From The Collaborative International Dictionary of English v.0.48 :

  Along \A*long"\ (?; 115), adv. [OE. along, anlong, AS. andlang,
     along; pref. and- (akin to OFris. ond-, OHG. ant-, Ger. ent-,
     Goth. and-, anda-, L. ante, Gr. ?, Skr. anti, over against) +
     lang long. See Long.]
     1. By the length; in a line with the length; lengthwise.
        [1913 Webster]
  
              Some laid along . . . on spokes of wheels are hung.
                                                    --Dryden.
        [1913 Webster]
  
     2. In a line, or with a progressive motion; onward; forward.
        [1913 Webster]
  
              We will go along by the king's highway. --Numb. xxi.

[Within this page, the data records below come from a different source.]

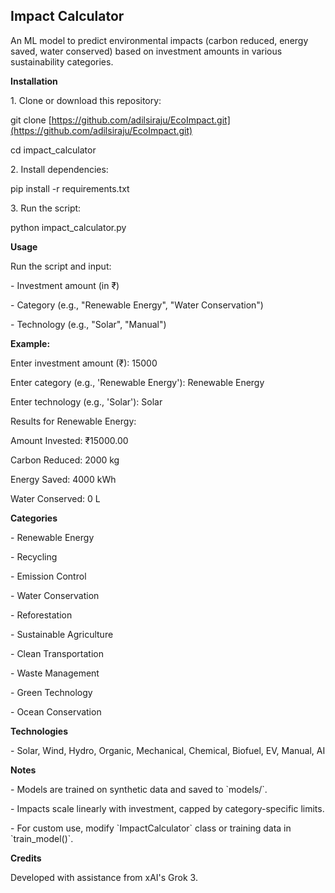 Impact Calculator
-----------------

An ML model to predict environmental impacts (carbon reduced, energy saved, water conserved) based on investment amounts in various sustainability categories.

**Installation**

1\. Clone or download this repository:

git clone [https://github.com/adilsiraju/EcoImpact.git](https://github.com/adilsiraju/EcoImpact.git)

cd impact\_calculator

2\. Install dependencies:

pip install -r requirements.txt

3\. Run the script:

python impact\_calculator.py

**Usage**

Run the script and input:

\- Investment amount (in ₹)

\- Category (e.g., "Renewable Energy", "Water Conservation")

\- Technology (e.g., "Solar", "Manual")

**Example:**

Enter investment amount (₹): 15000

Enter category (e.g., 'Renewable Energy'): Renewable Energy

Enter technology (e.g., 'Solar'): Solar

Results for Renewable Energy:

Amount Invested: ₹15000.00

Carbon Reduced: 2000 kg

Energy Saved: 4000 kWh

Water Conserved: 0 L

**Categories**

\- Renewable Energy

\- Recycling

\- Emission Control

\- Water Conservation

\- Reforestation

\- Sustainable Agriculture

\- Clean Transportation

\- Waste Management

\- Green Technology

\- Ocean Conservation

**Technologies**

\- Solar, Wind, Hydro, Organic, Mechanical, Chemical, Biofuel, EV, Manual, AI

**Notes**

\- Models are trained on synthetic data and saved to \`models/\`.

\- Impacts scale linearly with investment, capped by category-specific limits.

\- For custom use, modify \`ImpactCalculator\` class or training data in \`train\_model()\`.

**Credits**

Developed with assistance from xAI's Grok 3.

                                                    22.
        [1913 Webster]
  
              He struck with his o'ertaking wings,
              And chased us south along.            --Coleridge.
        [1913 Webster]
  
     3. In company; together.
        [1913 Webster]
  
              He to England shall along with you.   --Shak.
        [1913 Webster]
  
     All along, all through the course of; during the whole
        time; throughout. "I have all along declared this to be a
        neutral paper." --Addison.
  
     To get along, to get on; to make progress, as in business.
        "She 'll get along in heaven better than you or I." --Mrs.
        Stowe.
        [1913 Webster]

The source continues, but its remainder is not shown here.